The first season of The Hour seems thoughtfully and carefully put together on the whole, which is why the affair plot line is particularly baffling, because it doesn’t make any sense whatsoever and yet the show clearly expects us to believe it make sense, because otherwise why include it?
Bel’s only reason that I can tell, for having an affair with Hector, is that she thinks he’s movie-star attractive, and she knows he thinks she’s attractive. He’s absolutely terrible to her when they first meet - he’s smarmy and condescending and misogynistic and hits on her while being smarmy, condescending, and misogynistic. He’s also married and her employee, in a time in which she is absolutely going to suffer the most consequences professionally as well as personally if their affair is discovered. He’s a little less terrible after their first meeting, but A), that’s a very low bar, and B) he’s not that much better. He becomes more sympathetic, yes. He doesn’t particularly become a better person.
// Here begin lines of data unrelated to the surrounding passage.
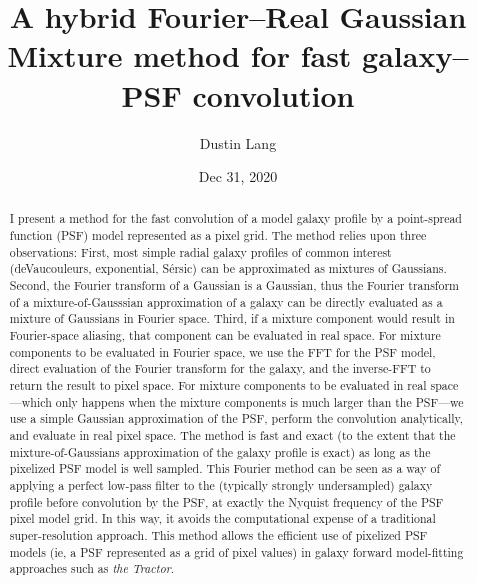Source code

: \documentclass[11pt,letterpaper]{aastex63}
\newcommand{\project}[1]{\textsl{#1}}
\newcommand{\sersic}{S\'ersic}
\begin{document}
\title{A hybrid Fourier--Real Gaussian Mixture method for fast galaxy--PSF convolution}
\author{Dustin Lang} %
\date{Dec 31, 2020}

\begin{abstract}
  I present a method for the fast convolution of a model galaxy
  profile by a point-spread function (PSF) model represented as a pixel grid.
  The method relies upon three
  observations: First, most simple radial galaxy profiles of common interest
  (deVaucouleurs, exponential, \sersic) can be approximated as
  mixtures of Gaussians.  Second, the Fourier transform of a Gaussian
  is a Gaussian, thus the Fourier transform of a mixture-of-Gausssian
  approximation of a galaxy can be directly evaluated as a mixture of Gaussians
  in Fourier space.
  Third, if a mixture component would result in Fourier-space aliasing, that
  component can be evaluated in real space.
  For mixture components to be evaluated in Fourier space, we
  use the FFT for the PSF model, direct evaluation of the Fourier
  transform for the galaxy, and the inverse-FFT to return the result to
  pixel space.
  For mixture components to be evaluated in real space---which only happens when the mixture
  components is much larger than the PSF---we use a simple Gaussian approximation of
  the PSF, perform the convolution analytically, and evaluate in real pixel space.
  The method is fast and exact (to the extent that the mixture-of-Gaussians
  approximation of the galaxy profile is exact) as long as the pixelized PSF
  model is well sampled.
  This Fourier method can be seen as a way of applying a perfect low-pass filter to
  the (typically strongly undersampled) galaxy profile before convolution by
  the PSF, at exactly the Nyquist frequency of the PSF pixel model grid.  In
  this way, it avoids the computational expense of a traditional super-resolution
  approach.
  This method allows
  the efficient use of pixelized PSF models (ie, a PSF represented as
  a grid of pixel values) in galaxy forward model-fitting approaches such as
  \project{the Tractor}.
\end{abstract}
\end{document}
I know this show understands how to do a convincing “these people find each other attractive and sleep together” plot line because Freddie and Lix as a result of certain things that are going on, decide to sleep together. Freddie and Lix, who are both single, who are friends, who are kind to each other who like each other as people, who have a genuine affection for one another, who find each other compelling and intelligent and witty and attractive, and who are very clear about what they are and aren’t doing when they choose to sleep together. There’s a reason they do it that one time, and there’s a reason why it’s a one-time thing (this time).
I can only conclude that I must have missed something critical that would explain why Bel and Hector are having this affair, but I’ve no idea earthly what that is.